Auf Station B ist es wie früher. Das Aquarium, die Gitter, die kahlen Wände und die Zellentüren in grau. Momentan ist kaum jemand auf Station, offenbar sind sie alle arbeiten.
„Kommen Sie, Sie teilen sich eine Zelle mit Frau Fischer und Frau Konnopke.“, führt mich der Schließer in eine Zelle im Erdgeschoss. Ich folge ihm brav und bin auf meine Zellengenossinnen gespannt. Als er die Tür öffnet, ist keiner da.

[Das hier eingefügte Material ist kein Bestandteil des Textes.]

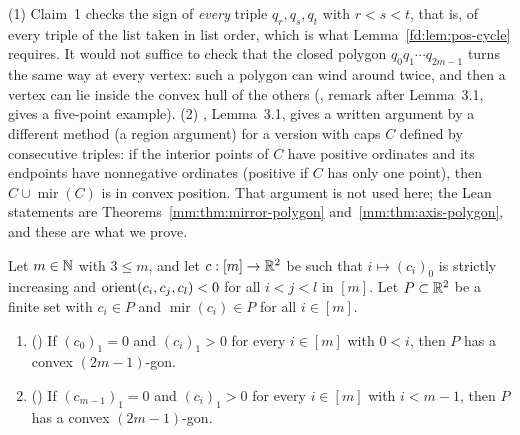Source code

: \begin{remark}
(1) Claim~1 checks the sign of \emph{every} triple $q_r,q_s,q_t$ with $r<s<t$, that is, of every triple
of the list taken in list order, which is what Lemma~\ref{fd:lem:pos-cycle} requires. It would not suffice to check that the closed polygon
$q_0q_1\cdots q_{2m-1}$ turns the same way at every vertex: such a polygon can wind around twice, and then
a vertex can lie inside the convex hull of the others (, remark after Lemma~3.1,
gives a five-point example).
(2) , Lemma~3.1, gives a written argument by a different method (a region
argument) for a version with caps $C$ defined by consecutive triples: if the interior points of $C$ have
positive ordinates and its endpoints have nonnegative ordinates (positive if $C$ has only one point), then
$C\cup\operatorname{mir}(C)$ is in convex position. That argument is not used here; the Lean statements
are Theorems~\ref{mm:thm:mirror-polygon} and~\ref{mm:thm:axis-polygon}, and these are what we prove.
\end{remark}

\begin{theorem}\label{mm:thm:axis-polygon}
Let $m\in\N$ with $3\le m$, and let $c:[m]\to\R^2$ be such that $i\mapsto(c_i)_0$ is strictly increasing
and $\orient(c_i,c_j,c_l)<0$ for all $i<j<l$ in $[m]$. Let $P\subset\R^2$ be a finite set with $c_i\in P$
and $\operatorname{mir}(c_i)\in P$ for all $i\in[m]$.
\begin{enumerate}[label=(\alph*)]
\item () If $(c_0)_1=0$ and $(c_i)_1>0$ for every $i\in[m]$ with $0<i$, then $P$
  has a convex $(2m-1)$-gon.
\item () If $(c_{m-1})_1=0$ and $(c_i)_1>0$ for every $i\in[m]$ with $i<m-1$,
  then $P$ has a convex $(2m-1)$-gon.
\end{enumerate}
\end{theorem}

„Richten Sie sich erstmal ein, jetzt sind noch fast alle arbeiten, aber in einer dreiviertel Stunde ist Feierabend.“
Ich suche mir das untere Bett gegenüber der Tür aus, da das andere Stockbett besetzt zu sein scheint. Nachdem meine Sachen - viel ist es ja eh nicht – ausgepackt sind, sehe ich mich bei den Sachen meiner neuen Mitbewohner um. Keine Bilder, kaum persönliche Dinge. Und auch keine besonderen Make-Ups, Cremes oder Parfum – offenbar keine Familienmenschen, aber auch keine Schönheitsköniginnen.

In meiner Zelle finde ich nichts mehr was mich aufheitern könnte, also mache ich einen kleinen Spaziergang auf Station.
Aufsicht hat eine junge Frau, offenbar asiatischer Herkunft. Ansonsten schlendere ich in den Gemeinschaftsraum, in dem 2 Frauen sitzen, die mich gekonnt ignorieren.
Ich durchstöbere die Schränke und nehme mir einen Schluck Apfelschorle, dann laufe ich ins Bad. Auch hier hat sich kaum etwas getan, also drehe ich um und laufe zurück.
Vor dem Aquarium stelle ich mich hin und warte. Das Warten ist echt schlimm. Ich denke nach. Wer wird wohl noch von den Alten da sein? Walter mit Sicherheit. Und Uschi? Mel? Auf jeden Fall die Bergdorfer – Unkraut vergeht ja bekanntlich nicht.
Vor Allem aber wie werden sie mir begegnen?

Um mich abzulenken spiele ich Billard, immerhin vertreibt das die Zeit ein wenig.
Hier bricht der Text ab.